In his first formal interview with Jets beat writers since the beginning of the season, Johnson touched on several topics, including the maturation of starter-turned-backup Geno Smith and his impressions of Year 1 of the Todd Bowles and Mike Maccagnan era.

“I think he did a heck of a job and he’s going to get better,” Johnson said of Bowles, his first-year head coach, at a team event in Manhattan.

Asked if the Jets are trending upward, Johnson said: “Well, I think, going from 4-12 to 10-6 . . . I don’t know if it’s a trend, it’s a one-year deal. But yeah, I feel pretty good about the new team in place and what they’re capable of doing. I’m sorry we lost the way we did.”

After a 4-1 start, the Jets lost four of five games between Weeks 7-11. Had they defeated Rex Ryan’s Bills in the season finale, they would have made the playoffs for the first time in five seasons, but the Jets lost, 22-17, in Buffalo.

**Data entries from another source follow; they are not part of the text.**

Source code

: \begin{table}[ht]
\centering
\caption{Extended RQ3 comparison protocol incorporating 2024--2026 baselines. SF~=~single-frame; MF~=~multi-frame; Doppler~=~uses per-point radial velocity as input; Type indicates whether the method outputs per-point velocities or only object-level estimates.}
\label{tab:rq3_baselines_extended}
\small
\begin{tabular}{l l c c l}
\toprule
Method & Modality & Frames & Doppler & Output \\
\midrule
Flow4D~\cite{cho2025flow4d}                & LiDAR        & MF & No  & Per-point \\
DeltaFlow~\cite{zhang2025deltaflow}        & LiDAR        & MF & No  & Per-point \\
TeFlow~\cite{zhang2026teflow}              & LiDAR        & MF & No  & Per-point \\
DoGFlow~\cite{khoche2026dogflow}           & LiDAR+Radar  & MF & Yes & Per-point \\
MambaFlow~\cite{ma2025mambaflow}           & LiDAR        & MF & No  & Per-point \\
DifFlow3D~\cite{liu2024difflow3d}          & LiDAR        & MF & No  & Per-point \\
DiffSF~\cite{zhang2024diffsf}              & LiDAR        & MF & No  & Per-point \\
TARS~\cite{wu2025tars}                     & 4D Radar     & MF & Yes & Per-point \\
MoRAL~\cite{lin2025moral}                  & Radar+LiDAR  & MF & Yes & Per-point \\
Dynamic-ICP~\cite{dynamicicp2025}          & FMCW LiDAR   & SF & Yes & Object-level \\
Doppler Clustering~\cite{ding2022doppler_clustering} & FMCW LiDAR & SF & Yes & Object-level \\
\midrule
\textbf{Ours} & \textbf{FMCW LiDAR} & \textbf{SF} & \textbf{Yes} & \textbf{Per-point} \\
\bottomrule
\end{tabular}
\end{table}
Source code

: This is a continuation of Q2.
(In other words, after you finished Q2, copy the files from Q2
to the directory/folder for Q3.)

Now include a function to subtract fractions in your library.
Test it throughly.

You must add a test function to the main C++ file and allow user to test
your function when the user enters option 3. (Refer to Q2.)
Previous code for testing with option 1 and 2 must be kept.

“I hate to lose the same way twice,” Johnson said, referring to their Nov. 12 loss to the Bills by the same score at MetLife Stadium.

Nevertheless, Johnson was complimentary of the Bowles-Maccagnan union, the play of Ryan Fitzpatrick (“Ryan did a nice job last year for us. Good leader. People like him.”) and high-priced cornerback Darrelle Revis (“He’s 1 or 2 in the league. He played well.”).

Though Bowles and Maccagnan have said they’d like to bring back Fitzpatrick, there is the question of what happens to Smith. Asked about the former 2013 second-round pick, who lost his starting job after his jaw was broken during a locker- room altercation with then-teammate Ikemefuna Enemkpali on Aug. 11, Johnson noted Smith’s improved maturity.

“You’ve got to realize, as a quarterback, you’re making decisions for the team,” he said. “You’re the leader of the team, so everything you do will be judged on that level.

“Geno had a pretty good year. We’ll see in the summer how he’s developed, but I think the coaches are pretty optimistic about what he’s learned, his maturity. We know he can throw a ball. I think he’s taken it to a new level, and we’ll see how that plays out.”

So is there a chance Smith still could be the face of the franchise?

“That’s up to the eye of the beholder, but he has all the skills,” Johnson said. “It’s a question of what his desire is. And from what the coaches have told me and from what I’ve seen myself, he’s matured a lot. And he’s working on his game. He knows he’s a professional. He has the ability to do it, if he sticks with it.”

As of now, Smith is expected to be back. Johnson, however, declined to discuss the team’s plans as it relates to re-signing Fitzpatrick and his fellow free agent, Pro Bowl defensive end Muhammad Wilkerson.

“The contract deals I don’t really talk about,” he said. “We’re going to try to put the best team together we can. Mo’s a great player. We drafted him. So we’ll see how that plays out.”

There was one other topic Johnson tiptoed around: Donald Trump.

Johnson, who was one of the biggest fundraisers for the past three Republican presidential nominees, is campaigning for Jeb Bush.

So would Johnson support Trump if he were the GOP’s nominee?

“Oh, jeez,” Johnson said. “I don’t think anybody was predicting that at the beginning. But politics and sports, you have to kind of wait to see what happens.

“I’m not going to go there yet. I’m supporting Jeb Bush and I’m hoping that he’s going to make it. I think he’s the right answer for the country.”